» Exercise requirements:
Report back every line below that carries the word "在行编辑界面".

» Available data:

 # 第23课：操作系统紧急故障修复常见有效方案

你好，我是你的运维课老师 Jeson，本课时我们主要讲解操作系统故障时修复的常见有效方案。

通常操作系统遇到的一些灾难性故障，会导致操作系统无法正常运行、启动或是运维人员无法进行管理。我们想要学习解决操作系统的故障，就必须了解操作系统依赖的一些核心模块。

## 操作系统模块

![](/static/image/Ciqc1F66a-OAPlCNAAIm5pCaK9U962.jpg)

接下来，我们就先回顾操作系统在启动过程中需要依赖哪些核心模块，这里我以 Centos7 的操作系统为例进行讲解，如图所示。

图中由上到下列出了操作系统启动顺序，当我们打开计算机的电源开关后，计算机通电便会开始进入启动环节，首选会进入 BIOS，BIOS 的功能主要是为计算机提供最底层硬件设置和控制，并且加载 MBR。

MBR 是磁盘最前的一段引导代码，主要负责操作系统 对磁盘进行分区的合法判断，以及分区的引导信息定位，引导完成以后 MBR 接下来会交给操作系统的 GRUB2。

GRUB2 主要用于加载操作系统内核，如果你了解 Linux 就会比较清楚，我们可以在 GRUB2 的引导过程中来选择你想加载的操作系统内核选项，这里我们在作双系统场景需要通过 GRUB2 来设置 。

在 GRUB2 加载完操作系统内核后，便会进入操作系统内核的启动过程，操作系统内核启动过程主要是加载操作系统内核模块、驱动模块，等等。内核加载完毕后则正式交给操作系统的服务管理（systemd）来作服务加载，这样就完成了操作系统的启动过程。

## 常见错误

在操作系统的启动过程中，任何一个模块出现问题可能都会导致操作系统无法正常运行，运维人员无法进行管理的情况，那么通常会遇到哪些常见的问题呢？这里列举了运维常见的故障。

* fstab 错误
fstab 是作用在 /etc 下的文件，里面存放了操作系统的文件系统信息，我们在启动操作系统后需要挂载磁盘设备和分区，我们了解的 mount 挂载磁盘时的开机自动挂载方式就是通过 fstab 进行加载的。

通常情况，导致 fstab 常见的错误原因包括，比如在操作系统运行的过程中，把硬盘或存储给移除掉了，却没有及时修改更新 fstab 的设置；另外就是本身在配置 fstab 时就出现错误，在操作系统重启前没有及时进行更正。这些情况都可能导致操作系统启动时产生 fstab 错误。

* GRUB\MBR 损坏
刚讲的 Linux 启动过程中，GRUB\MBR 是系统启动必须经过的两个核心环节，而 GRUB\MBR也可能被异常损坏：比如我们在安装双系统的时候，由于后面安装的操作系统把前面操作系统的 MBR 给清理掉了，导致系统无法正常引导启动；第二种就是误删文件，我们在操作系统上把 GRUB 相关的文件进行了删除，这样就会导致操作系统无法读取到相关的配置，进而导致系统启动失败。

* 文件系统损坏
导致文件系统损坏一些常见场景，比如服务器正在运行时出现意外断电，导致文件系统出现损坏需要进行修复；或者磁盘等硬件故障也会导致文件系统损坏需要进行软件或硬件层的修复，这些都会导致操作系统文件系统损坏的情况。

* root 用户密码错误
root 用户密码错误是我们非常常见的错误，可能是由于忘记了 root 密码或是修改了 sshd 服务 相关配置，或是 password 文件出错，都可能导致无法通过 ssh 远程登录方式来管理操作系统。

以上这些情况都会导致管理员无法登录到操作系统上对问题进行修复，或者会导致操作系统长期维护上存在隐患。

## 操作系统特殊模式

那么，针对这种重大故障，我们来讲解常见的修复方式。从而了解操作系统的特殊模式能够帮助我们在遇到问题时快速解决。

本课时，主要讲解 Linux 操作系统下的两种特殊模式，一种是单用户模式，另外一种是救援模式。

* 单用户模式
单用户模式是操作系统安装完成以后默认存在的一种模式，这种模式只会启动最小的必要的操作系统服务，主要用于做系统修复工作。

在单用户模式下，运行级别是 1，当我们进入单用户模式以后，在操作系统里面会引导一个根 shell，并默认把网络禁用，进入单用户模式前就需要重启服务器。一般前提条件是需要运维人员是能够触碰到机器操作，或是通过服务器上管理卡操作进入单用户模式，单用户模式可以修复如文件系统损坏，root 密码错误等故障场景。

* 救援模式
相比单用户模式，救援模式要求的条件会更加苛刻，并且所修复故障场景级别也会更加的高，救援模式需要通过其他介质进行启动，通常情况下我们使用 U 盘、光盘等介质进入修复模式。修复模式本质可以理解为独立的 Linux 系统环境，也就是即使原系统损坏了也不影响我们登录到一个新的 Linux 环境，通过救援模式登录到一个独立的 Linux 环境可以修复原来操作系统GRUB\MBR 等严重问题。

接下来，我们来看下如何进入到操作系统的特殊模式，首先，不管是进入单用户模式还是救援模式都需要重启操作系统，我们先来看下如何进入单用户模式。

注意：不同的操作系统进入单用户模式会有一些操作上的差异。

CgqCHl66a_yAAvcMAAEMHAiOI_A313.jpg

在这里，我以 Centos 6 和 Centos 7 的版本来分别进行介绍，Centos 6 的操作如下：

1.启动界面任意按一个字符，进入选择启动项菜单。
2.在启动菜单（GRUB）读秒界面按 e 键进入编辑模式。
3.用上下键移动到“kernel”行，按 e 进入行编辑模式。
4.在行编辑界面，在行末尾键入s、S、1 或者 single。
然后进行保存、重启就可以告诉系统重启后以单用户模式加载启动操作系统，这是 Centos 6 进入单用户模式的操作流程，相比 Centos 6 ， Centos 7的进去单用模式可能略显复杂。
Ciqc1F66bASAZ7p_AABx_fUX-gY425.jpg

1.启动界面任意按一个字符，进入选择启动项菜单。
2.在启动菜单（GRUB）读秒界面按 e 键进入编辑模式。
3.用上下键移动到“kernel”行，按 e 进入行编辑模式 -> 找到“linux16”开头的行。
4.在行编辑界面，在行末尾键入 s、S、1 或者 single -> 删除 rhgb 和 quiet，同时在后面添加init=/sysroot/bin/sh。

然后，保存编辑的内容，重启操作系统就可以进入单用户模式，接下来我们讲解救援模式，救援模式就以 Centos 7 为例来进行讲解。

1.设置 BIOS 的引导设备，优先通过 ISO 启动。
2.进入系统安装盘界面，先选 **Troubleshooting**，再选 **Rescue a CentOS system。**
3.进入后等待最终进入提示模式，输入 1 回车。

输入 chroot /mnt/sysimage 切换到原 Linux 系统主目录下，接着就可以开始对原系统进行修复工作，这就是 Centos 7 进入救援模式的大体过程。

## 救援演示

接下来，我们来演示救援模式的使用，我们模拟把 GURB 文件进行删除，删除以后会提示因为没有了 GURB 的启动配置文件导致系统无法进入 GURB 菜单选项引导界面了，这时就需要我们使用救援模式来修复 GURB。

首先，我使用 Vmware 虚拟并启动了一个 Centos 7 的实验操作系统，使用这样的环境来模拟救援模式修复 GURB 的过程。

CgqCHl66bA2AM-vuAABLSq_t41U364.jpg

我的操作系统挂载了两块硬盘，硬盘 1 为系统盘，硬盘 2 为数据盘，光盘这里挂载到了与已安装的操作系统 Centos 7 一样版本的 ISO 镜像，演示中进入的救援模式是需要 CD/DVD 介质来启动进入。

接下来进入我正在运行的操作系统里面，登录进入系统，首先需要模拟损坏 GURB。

» Response area:
4.在行编辑界面，在行末尾键入s、S、1 或者 single。
4.在行编辑界面，在行末尾键入 s、S、1 或者 single -> 删除 rhgb 和 quiet，同时在后面添加init=/sysroot/bin/sh。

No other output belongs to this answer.